▶ [Exercise directions]:
Search the records for the word "empty" and pick out every line that has it.

▶ [Dataset content]:
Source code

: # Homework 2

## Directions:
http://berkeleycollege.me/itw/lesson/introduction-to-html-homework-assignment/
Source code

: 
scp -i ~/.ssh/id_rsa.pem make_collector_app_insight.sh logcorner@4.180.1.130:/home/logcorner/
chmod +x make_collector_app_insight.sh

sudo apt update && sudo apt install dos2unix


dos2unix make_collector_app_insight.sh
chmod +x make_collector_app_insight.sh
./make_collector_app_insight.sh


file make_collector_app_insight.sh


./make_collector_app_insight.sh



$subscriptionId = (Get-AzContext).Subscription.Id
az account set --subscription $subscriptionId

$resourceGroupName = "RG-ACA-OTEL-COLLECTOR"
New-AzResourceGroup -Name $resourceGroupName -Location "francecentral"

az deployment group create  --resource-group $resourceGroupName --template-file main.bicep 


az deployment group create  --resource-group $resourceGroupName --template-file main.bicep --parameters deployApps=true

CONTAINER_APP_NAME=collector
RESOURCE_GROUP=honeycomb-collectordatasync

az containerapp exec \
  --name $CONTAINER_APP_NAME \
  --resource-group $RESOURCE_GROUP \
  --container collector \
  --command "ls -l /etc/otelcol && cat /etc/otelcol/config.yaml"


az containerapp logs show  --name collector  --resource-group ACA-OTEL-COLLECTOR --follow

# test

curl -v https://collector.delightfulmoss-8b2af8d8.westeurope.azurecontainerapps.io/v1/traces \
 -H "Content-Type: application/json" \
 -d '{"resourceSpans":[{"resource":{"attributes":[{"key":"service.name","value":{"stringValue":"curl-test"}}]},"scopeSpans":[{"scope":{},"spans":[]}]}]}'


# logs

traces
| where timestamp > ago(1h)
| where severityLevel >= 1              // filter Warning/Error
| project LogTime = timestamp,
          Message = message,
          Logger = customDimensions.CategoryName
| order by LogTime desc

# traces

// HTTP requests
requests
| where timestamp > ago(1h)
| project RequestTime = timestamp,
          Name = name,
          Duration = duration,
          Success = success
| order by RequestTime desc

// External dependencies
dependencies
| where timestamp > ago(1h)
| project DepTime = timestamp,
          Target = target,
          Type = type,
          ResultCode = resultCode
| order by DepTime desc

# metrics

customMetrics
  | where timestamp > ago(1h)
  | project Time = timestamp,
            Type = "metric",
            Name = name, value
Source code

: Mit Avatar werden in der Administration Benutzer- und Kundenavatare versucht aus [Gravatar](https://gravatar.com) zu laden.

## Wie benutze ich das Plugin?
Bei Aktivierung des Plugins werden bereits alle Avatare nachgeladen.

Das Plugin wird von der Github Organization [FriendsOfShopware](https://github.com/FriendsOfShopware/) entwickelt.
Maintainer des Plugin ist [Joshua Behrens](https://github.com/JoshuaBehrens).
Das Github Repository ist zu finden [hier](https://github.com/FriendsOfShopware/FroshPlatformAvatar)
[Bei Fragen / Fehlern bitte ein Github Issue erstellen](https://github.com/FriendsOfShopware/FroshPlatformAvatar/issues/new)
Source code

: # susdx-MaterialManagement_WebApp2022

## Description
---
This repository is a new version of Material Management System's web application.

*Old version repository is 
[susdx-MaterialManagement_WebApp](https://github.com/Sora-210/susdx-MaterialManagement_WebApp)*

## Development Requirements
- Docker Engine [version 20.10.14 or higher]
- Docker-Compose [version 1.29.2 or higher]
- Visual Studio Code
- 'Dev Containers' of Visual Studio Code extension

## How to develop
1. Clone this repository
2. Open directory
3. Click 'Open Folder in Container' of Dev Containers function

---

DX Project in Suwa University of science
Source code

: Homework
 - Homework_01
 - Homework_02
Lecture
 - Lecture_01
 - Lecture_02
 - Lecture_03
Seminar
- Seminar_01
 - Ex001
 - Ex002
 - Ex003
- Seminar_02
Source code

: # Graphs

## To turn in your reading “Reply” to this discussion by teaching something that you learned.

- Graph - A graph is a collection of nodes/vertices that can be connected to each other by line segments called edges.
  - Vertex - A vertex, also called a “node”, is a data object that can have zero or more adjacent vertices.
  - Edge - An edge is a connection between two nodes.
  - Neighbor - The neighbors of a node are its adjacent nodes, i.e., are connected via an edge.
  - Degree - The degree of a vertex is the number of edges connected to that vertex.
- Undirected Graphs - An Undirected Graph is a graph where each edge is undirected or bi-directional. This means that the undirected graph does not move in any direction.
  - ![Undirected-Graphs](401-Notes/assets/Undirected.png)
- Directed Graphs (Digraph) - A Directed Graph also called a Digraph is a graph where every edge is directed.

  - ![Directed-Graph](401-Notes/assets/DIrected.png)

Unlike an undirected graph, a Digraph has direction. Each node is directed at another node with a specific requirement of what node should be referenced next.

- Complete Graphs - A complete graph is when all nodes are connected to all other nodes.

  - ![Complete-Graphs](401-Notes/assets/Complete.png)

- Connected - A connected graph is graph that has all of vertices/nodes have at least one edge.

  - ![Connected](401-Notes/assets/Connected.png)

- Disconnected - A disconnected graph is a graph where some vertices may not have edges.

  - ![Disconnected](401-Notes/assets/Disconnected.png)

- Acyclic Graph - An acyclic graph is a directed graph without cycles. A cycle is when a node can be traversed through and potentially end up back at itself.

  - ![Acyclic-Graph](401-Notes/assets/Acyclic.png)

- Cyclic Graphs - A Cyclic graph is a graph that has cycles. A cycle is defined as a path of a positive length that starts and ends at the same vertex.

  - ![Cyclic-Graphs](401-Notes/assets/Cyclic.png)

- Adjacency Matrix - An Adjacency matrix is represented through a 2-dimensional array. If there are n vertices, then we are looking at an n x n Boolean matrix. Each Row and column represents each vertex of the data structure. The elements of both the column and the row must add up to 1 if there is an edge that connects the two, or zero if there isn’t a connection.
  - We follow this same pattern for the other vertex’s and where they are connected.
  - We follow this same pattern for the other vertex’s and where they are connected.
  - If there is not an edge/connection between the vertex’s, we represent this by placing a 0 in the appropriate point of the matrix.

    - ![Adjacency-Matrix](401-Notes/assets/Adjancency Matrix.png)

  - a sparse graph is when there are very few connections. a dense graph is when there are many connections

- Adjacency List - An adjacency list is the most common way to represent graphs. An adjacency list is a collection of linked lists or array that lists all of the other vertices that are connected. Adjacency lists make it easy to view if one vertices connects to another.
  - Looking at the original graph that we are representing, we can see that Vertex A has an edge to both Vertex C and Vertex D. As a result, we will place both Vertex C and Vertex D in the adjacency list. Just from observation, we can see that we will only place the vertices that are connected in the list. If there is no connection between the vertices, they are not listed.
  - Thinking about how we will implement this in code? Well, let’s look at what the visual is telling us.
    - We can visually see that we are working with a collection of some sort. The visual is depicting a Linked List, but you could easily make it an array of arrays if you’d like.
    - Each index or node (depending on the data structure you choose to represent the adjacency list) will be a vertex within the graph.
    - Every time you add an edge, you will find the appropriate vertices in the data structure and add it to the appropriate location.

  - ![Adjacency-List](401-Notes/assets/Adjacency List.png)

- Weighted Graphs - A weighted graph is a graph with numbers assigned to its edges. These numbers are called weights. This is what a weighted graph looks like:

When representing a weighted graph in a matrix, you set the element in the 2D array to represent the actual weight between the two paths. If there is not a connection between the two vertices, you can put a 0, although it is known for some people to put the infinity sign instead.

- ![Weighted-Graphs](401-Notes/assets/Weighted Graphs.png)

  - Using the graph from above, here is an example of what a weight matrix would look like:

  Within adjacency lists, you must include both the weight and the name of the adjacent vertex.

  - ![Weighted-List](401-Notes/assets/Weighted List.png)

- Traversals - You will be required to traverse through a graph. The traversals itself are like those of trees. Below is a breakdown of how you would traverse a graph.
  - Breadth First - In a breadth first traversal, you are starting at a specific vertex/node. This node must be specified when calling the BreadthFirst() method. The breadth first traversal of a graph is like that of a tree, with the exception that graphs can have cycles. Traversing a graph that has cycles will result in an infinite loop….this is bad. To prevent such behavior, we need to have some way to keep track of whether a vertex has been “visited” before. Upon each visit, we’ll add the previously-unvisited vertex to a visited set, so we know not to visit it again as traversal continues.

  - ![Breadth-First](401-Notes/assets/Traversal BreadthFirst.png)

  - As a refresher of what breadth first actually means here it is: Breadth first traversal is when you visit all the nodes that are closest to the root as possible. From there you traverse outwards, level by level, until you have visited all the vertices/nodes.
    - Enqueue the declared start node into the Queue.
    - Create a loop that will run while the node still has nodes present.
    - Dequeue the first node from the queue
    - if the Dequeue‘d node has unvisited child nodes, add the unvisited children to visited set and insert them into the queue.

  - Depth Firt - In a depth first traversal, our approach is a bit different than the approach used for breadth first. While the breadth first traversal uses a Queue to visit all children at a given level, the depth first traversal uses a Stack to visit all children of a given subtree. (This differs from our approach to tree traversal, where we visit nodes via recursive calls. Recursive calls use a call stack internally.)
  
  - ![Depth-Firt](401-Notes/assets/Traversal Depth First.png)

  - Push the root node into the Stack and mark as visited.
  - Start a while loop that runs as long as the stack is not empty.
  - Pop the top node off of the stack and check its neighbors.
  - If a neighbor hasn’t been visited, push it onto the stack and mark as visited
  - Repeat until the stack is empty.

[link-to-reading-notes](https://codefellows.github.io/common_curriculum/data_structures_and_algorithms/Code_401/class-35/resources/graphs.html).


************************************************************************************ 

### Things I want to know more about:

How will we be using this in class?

▶ [Task result]:
  - Start a while loop that runs as long as the stack is not empty.
  - Repeat until the stack is empty.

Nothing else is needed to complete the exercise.